[What is needed] Among the entries below, please repeat exactly and only the lines from the line containing "3. **传递参数**：函数可以接收一个或多个参数。上面的例子只传递一个参数。" to the line containing "LESS 还包括多个内建函数，可以直接在 LESS", both lines included.

[Stored data]
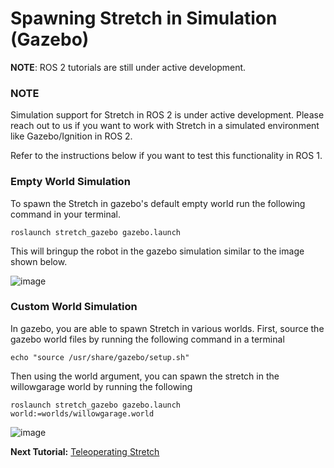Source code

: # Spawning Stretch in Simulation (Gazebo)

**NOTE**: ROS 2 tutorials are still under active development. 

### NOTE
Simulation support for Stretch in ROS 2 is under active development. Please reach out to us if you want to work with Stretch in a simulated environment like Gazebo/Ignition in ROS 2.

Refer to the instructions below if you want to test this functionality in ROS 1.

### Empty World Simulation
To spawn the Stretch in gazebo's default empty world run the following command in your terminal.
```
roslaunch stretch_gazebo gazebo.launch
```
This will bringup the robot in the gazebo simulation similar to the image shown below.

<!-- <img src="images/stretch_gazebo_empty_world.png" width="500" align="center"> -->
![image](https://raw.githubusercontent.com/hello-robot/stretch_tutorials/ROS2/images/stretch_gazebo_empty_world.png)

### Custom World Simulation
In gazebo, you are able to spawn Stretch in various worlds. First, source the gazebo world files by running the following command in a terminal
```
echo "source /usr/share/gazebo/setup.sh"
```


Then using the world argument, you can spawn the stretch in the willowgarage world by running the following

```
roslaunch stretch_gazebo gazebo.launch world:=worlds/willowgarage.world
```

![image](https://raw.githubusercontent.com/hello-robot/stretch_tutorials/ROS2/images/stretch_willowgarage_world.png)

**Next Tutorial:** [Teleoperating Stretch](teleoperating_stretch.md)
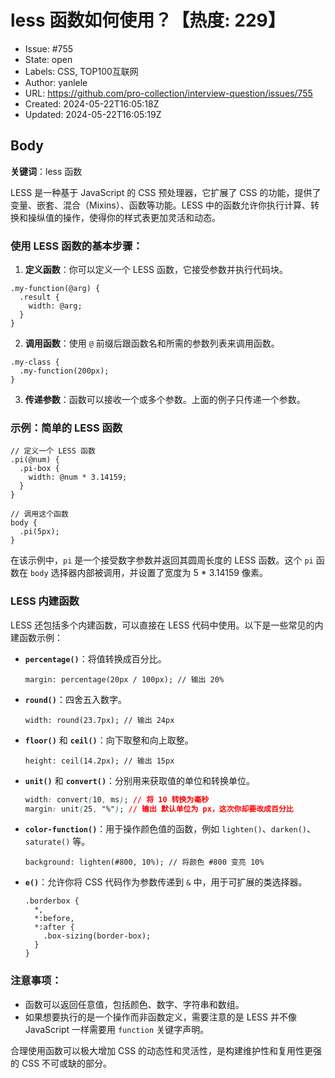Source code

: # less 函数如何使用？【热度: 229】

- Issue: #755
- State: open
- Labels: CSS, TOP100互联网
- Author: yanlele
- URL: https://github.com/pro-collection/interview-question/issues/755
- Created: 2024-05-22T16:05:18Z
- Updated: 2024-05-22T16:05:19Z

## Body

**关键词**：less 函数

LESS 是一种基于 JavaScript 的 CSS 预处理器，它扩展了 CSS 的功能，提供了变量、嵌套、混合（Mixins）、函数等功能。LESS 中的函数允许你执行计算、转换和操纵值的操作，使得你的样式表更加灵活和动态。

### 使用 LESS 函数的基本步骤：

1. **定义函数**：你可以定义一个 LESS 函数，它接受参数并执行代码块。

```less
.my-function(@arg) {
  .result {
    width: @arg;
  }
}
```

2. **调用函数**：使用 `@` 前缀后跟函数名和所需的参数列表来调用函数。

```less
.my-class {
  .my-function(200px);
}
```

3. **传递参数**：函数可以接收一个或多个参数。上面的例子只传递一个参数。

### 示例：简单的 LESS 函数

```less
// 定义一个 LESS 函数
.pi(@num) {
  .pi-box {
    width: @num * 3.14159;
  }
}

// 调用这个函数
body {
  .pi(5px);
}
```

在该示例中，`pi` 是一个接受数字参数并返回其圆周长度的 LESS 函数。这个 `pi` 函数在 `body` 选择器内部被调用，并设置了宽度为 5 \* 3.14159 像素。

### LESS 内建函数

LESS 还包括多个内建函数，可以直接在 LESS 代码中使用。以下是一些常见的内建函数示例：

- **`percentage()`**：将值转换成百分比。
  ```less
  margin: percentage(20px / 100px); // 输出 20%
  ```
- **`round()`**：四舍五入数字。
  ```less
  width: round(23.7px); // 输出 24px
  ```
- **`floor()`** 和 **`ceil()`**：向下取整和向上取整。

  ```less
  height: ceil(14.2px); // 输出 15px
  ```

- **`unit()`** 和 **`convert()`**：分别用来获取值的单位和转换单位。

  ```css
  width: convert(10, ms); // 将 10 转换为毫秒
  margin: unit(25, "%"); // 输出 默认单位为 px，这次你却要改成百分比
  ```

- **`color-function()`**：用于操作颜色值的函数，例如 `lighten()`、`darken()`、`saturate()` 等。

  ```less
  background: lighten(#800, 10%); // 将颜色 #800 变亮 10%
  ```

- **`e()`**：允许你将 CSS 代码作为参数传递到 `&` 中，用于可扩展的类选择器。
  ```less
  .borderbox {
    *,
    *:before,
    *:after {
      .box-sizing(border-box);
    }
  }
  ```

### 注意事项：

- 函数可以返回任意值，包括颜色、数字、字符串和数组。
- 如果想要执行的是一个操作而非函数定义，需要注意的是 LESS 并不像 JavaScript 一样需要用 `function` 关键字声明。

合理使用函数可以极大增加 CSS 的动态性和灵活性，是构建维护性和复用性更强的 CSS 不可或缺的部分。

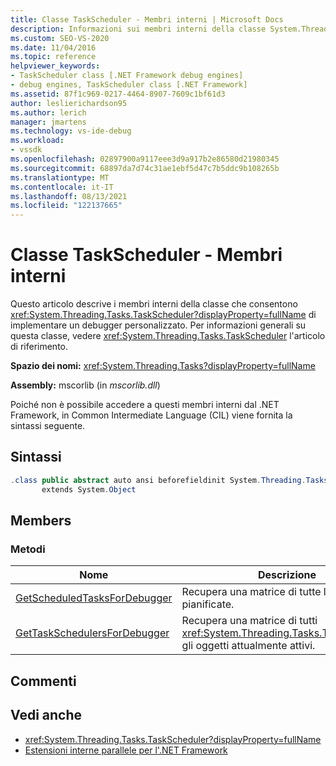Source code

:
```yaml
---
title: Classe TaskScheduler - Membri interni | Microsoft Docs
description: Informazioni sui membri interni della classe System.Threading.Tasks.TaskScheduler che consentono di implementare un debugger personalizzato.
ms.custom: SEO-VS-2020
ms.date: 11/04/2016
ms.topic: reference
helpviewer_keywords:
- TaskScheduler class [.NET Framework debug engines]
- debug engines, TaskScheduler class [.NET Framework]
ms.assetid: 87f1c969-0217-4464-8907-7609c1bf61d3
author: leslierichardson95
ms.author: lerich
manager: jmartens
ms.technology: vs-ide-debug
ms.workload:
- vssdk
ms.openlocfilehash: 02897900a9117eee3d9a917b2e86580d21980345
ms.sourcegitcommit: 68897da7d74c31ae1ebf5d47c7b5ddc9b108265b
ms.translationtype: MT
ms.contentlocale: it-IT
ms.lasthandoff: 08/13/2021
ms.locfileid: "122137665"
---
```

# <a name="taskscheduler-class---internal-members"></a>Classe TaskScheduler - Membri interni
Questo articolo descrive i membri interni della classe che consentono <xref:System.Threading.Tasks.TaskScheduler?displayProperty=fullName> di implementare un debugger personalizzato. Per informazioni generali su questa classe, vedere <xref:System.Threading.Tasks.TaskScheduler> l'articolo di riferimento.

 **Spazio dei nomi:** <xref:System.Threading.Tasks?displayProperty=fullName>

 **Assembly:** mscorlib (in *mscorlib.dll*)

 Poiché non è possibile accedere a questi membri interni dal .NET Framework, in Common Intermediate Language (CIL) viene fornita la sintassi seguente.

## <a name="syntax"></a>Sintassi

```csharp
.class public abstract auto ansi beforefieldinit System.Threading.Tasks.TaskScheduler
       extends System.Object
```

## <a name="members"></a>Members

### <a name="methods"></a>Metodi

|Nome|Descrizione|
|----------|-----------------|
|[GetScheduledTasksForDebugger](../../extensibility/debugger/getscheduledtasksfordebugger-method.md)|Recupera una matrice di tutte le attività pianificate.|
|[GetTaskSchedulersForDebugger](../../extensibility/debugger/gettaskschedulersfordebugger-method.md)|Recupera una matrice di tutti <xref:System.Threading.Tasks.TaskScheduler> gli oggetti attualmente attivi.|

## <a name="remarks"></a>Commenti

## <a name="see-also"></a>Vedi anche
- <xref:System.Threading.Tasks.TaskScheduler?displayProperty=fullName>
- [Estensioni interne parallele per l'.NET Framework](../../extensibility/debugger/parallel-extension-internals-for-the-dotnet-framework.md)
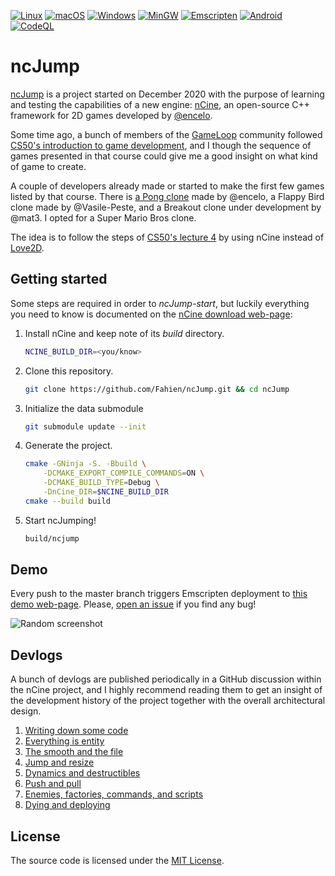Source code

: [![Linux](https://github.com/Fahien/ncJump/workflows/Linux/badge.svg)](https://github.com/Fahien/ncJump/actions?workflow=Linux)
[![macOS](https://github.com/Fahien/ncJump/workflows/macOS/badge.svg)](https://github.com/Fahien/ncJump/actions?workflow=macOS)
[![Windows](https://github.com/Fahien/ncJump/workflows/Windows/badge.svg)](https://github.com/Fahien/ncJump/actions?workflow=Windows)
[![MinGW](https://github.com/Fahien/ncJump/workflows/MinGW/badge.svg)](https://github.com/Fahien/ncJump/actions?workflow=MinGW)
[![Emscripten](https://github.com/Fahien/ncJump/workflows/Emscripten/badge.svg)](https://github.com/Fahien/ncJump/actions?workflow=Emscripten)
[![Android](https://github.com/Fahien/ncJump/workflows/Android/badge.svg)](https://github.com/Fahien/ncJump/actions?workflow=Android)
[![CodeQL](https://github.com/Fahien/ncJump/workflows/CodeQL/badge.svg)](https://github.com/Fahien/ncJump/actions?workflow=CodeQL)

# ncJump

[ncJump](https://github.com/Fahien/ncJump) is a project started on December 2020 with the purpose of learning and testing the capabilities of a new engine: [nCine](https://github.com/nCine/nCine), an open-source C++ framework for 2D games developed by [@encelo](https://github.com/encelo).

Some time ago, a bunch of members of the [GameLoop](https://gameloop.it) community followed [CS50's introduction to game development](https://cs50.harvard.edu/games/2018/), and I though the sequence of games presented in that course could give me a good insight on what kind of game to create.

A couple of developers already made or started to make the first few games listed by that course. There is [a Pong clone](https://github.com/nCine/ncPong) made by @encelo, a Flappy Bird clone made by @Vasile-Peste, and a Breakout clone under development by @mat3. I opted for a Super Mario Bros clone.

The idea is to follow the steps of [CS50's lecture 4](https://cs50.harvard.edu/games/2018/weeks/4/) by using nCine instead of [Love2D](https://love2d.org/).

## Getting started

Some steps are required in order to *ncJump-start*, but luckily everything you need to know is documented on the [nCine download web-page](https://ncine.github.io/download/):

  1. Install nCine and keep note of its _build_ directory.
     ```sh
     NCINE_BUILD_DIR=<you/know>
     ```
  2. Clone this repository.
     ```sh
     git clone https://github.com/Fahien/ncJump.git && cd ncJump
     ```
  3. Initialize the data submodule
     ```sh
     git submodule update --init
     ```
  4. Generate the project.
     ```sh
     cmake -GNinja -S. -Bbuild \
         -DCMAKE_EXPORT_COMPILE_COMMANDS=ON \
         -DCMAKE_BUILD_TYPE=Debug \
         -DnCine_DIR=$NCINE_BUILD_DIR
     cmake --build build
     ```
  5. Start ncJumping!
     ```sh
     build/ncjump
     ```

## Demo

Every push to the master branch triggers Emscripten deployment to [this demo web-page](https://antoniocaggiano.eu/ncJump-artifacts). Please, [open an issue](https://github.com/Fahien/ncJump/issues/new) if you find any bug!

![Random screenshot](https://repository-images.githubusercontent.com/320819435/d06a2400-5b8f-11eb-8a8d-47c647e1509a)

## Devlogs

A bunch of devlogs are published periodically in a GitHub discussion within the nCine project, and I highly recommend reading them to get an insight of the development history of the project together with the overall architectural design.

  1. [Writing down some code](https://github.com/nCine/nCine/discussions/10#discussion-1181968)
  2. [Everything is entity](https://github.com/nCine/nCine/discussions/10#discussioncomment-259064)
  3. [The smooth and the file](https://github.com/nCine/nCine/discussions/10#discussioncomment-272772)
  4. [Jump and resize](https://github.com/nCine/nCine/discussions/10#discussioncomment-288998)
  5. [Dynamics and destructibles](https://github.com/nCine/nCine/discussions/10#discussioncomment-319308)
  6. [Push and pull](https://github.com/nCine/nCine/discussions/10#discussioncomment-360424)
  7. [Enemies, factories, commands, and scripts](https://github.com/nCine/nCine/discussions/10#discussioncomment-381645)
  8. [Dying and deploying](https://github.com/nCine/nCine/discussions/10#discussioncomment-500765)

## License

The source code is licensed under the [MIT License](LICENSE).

[Solution to this problem]
3. **传递参数**：函数可以接收一个或多个参数。上面的例子只传递一个参数。

### 示例：简单的 LESS 函数

```less
// 定义一个 LESS 函数
.pi(@num) {
  .pi-box {
    width: @num * 3.14159;
  }
}

// 调用这个函数
body {
  .pi(5px);
}
```

在该示例中，`pi` 是一个接受数字参数并返回其圆周长度的 LESS 函数。这个 `pi` 函数在 `body` 选择器内部被调用，并设置了宽度为 5 \* 3.14159 像素。

### LESS 内建函数

LESS 还包括多个内建函数，可以直接在 LESS 代码中使用。以下是一些常见的内建函数示例：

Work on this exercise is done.